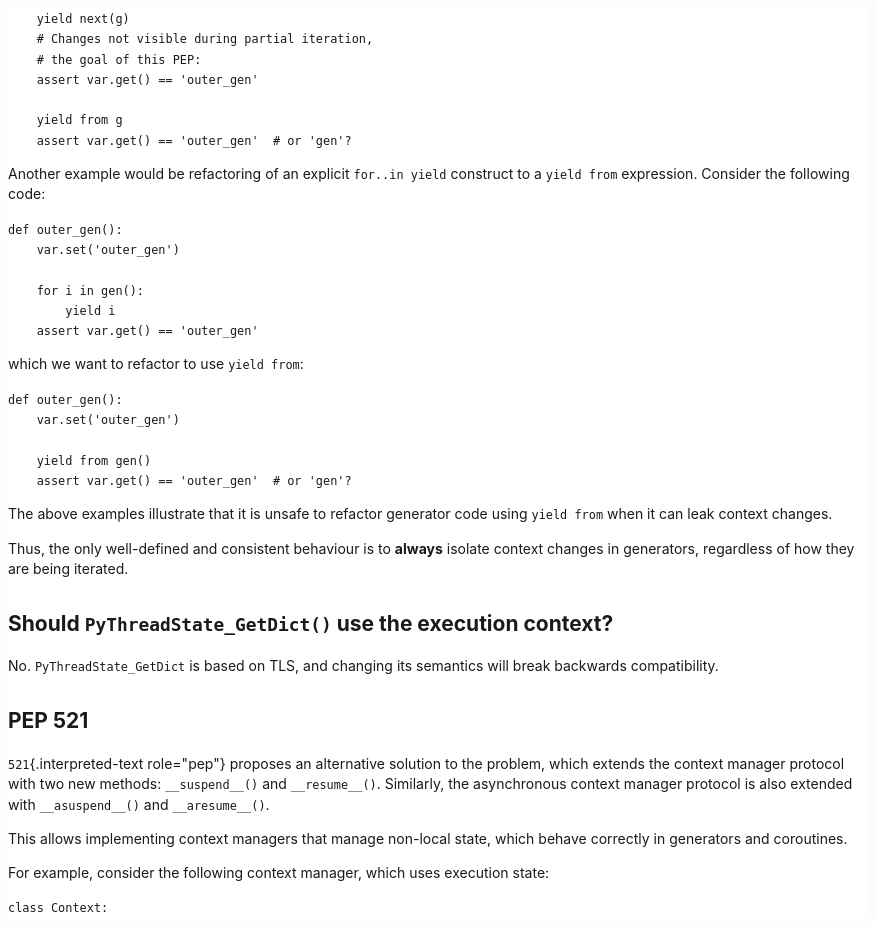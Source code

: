         yield next(g)
        # Changes not visible during partial iteration,
        # the goal of this PEP:
        assert var.get() == 'outer_gen'

        yield from g
        assert var.get() == 'outer_gen'  # or 'gen'?

Another example would be refactoring of an explicit `for..in yield`
construct to a `yield from` expression. Consider the following code:

    def outer_gen():
        var.set('outer_gen')

        for i in gen():
            yield i
        assert var.get() == 'outer_gen'

which we want to refactor to use `yield from`:

    def outer_gen():
        var.set('outer_gen')

        yield from gen()
        assert var.get() == 'outer_gen'  # or 'gen'?

The above examples illustrate that it is unsafe to refactor generator
code using `yield from` when it can leak context changes.

Thus, the only well-defined and consistent behaviour is to **always**
isolate context changes in generators, regardless of how they are being
iterated.

Should `PyThreadState_GetDict()` use the execution context?
-----------------------------------------------------------

No. `PyThreadState_GetDict` is based on TLS, and changing its semantics
will break backwards compatibility.

PEP 521
-------

`521`{.interpreted-text role="pep"} proposes an alternative solution to
the problem, which extends the context manager protocol with two new
methods: `__suspend__()` and `__resume__()`. Similarly, the asynchronous
context manager protocol is also extended with `__asuspend__()` and
`__aresume__()`.

This allows implementing context managers that manage non-local state,
which behave correctly in generators and coroutines.

For example, consider the following context manager, which uses
execution state:

    class Context:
+ + + + +
#### [GOAL OF THE EXERCISE]
The reply should hold every record, unchanged, and no pictures.

#### [RESPONSE AREA]
Source code

:         yield next(g)
        # Changes not visible during partial iteration,
        # the goal of this PEP:
        assert var.get() == 'outer_gen'

        yield from g
        assert var.get() == 'outer_gen'  # or 'gen'?

Another example would be refactoring of an explicit `for..in yield`
construct to a `yield from` expression. Consider the following code:

    def outer_gen():
        var.set('outer_gen')

        for i in gen():
            yield i
        assert var.get() == 'outer_gen'

which we want to refactor to use `yield from`:

    def outer_gen():
        var.set('outer_gen')

        yield from gen()
        assert var.get() == 'outer_gen'  # or 'gen'?

The above examples illustrate that it is unsafe to refactor generator
code using `yield from` when it can leak context changes.

Thus, the only well-defined and consistent behaviour is to **always**
isolate context changes in generators, regardless of how they are being
iterated.

Should `PyThreadState_GetDict()` use the execution context?
-----------------------------------------------------------

No. `PyThreadState_GetDict` is based on TLS, and changing its semantics
will break backwards compatibility.

PEP 521
-------

`521`{.interpreted-text role="pep"} proposes an alternative solution to
the problem, which extends the context manager protocol with two new
methods: `__suspend__()` and `__resume__()`. Similarly, the asynchronous
context manager protocol is also extended with `__asuspend__()` and
`__aresume__()`.

This allows implementing context managers that manage non-local state,
which behave correctly in generators and coroutines.

For example, consider the following context manager, which uses
execution state:

    class Context:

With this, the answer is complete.